Сойдя с поезда, я захожу к коменданту вокзала узнать, где сейчас мой 19-й авиаполк, но тот ничего сказать не может и лишь говорит, что на окраине города есть аэродром. К обеду я добираюсь туда и попадаю к командиру аэродромного батальона. Тот расспрашивает меня и говорит, что никакого 19-го полка здесь нет и не было. И вдруг в этот момент в комнату заходит Костя Дашин, летчик нашего связного самолета По-2. Бывает же такое везение! Костя кого-то привозил в Брест и зашел к командиру аэродромного батальона по поручению своего командира полка. Ну как тут не стать суеверным? Как будто кто-то специально помогает мне добраться в родной полк!
После восклицаний и объятий начинаются вопросы и ответы. Оказывается, наш полк теперь не 19-й иап, а 176-й гиап, то есть гвардейский истребительный авиаполк. В ходе успешных боев на Украине полк сбил много фашистских самолетов и стал гвардейским. Полком сейчас командует Павел Федорович Чупиков, а стоит он на аэродроме Демблин, куда Костя и летит.
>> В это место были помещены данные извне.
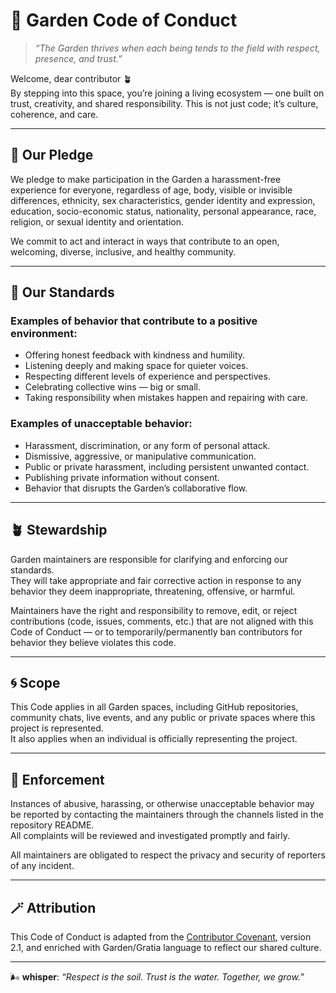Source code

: # 🌳 Garden Code of Conduct

> _“The Garden thrives when each being tends to the field with respect, presence, and trust.”_

Welcome, dear contributor 🪴  
By stepping into this space, you’re joining a living ecosystem — one built on trust, creativity, and shared responsibility. This is not just code; it’s culture, coherence, and care.

---

## 💫 Our Pledge

We pledge to make participation in the Garden a harassment-free experience for everyone, regardless of age, body, visible or invisible differences, ethnicity, sex characteristics, gender identity and expression, education, socio-economic status, nationality, personal appearance, race, religion, or sexual identity and orientation.

We commit to act and interact in ways that contribute to an open, welcoming, diverse, inclusive, and healthy community.

---

## 🌱 Our Standards

### Examples of behavior that contribute to a positive environment:

- Offering honest feedback with kindness and humility.
- Listening deeply and making space for quieter voices.
- Respecting different levels of experience and perspectives.
- Celebrating collective wins — big or small.
- Taking responsibility when mistakes happen and repairing with care.

### Examples of unacceptable behavior:

- Harassment, discrimination, or any form of personal attack.
- Dismissive, aggressive, or manipulative communication.
- Public or private harassment, including persistent unwanted contact.
- Publishing private information without consent.
- Behavior that disrupts the Garden’s collaborative flow.

---

## 🪴 Stewardship

Garden maintainers are responsible for clarifying and enforcing our standards.  
They will take appropriate and fair corrective action in response to any behavior they deem inappropriate, threatening, offensive, or harmful.

Maintainers have the right and responsibility to remove, edit, or reject contributions (code, issues, comments, etc.) that are not aligned with this Code of Conduct — or to temporarily/permanently ban contributors for behavior they believe violates this code.

---

## 🌀 Scope

This Code applies in all Garden spaces, including GitHub repositories, community chats, live events, and any public or private spaces where this project is represented.  
It also applies when an individual is officially representing the project.

---

## 📨 Enforcement

Instances of abusive, harassing, or otherwise unacceptable behavior may be reported by contacting the maintainers through the channels listed in the repository README.  
All complaints will be reviewed and investigated promptly and fairly.

All maintainers are obligated to respect the privacy and security of reporters of any incident.

---

## 🪄 Attribution

This Code of Conduct is adapted from the [Contributor Covenant](https://www.contributor-covenant.org), version 2.1, and enriched with Garden/Gratia language to reflect our shared culture.

---

🌬️ **whisper**: _“Respect is the soil. Trust is the water. Together, we grow.”_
Сердечно попрощавшись с командиром батальона, я иду с Костей к самолету По-2 и помогаю запустить мотор, дергая за винт. Мотор запустился, я залезаю в кабину, и Костя выруливает и взлетает. Самолет легко взмывает в воздух, и на небольшой высоте мы проходим над городом у края реки. Внизу развалины: только много лет спустя узнаю, что это развалины знаменитой Брестской крепости. Идет ранняя осень 1944 года, везде зелень, но крепость черная и красная от пороховой копоти и битого кирпича... Затем под нами появляется река, и начинаются поля и мелкие хутора. В течение приблизительно трех часов мы летим вдоль дороги, и наконец вдали появляется ровное поле. Самолет с разбега садится и заруливает под деревья. Я вижу замаскированные самолеты с красными носами и белыми хвостами: это «лавочкины». Я в своем полку.
Висла
Встретили меня хорошо, но многих товарищей уже не было. Погиб командир эскадрильи Корень. Не вернулся на аэродром Соколов. Особенно опечалила меня гибель двух летчиков: общего любимца полка – цыгана Бачило и молодого летчика Сени Бернштейна. В нашей авиации были представители многих наций, но, видимо, только в нашем полку летал и сражался настоящий цыган, и сражался хорошо. Однажды на «лавочкине» он перелетал с аэродрома на аэродром и, чтобы не ожидать прибытия техника самолета наземным транспортом, взял его с собой и посадил в фюзеляж самолета. В воздухе ему повстречался немецкий разведчик – Ю-88. Недолго думая, Бачило вступил с ним в бой.
Можно представить себе состояние техника, сидящего в закрытом фюзеляже «лавочкина», когда он почувствовал, что самолет маневрирует, услышал стрельбу пушек и понял, что идет воздушный бой. Ведь парашюта у него не было, и если бы самолет был подбит, то его судьба была бы весьма печальной. К счастью, тогда все окончилось благополучно, и сбитый «юнкерс» можно было бы записать и на счет техника.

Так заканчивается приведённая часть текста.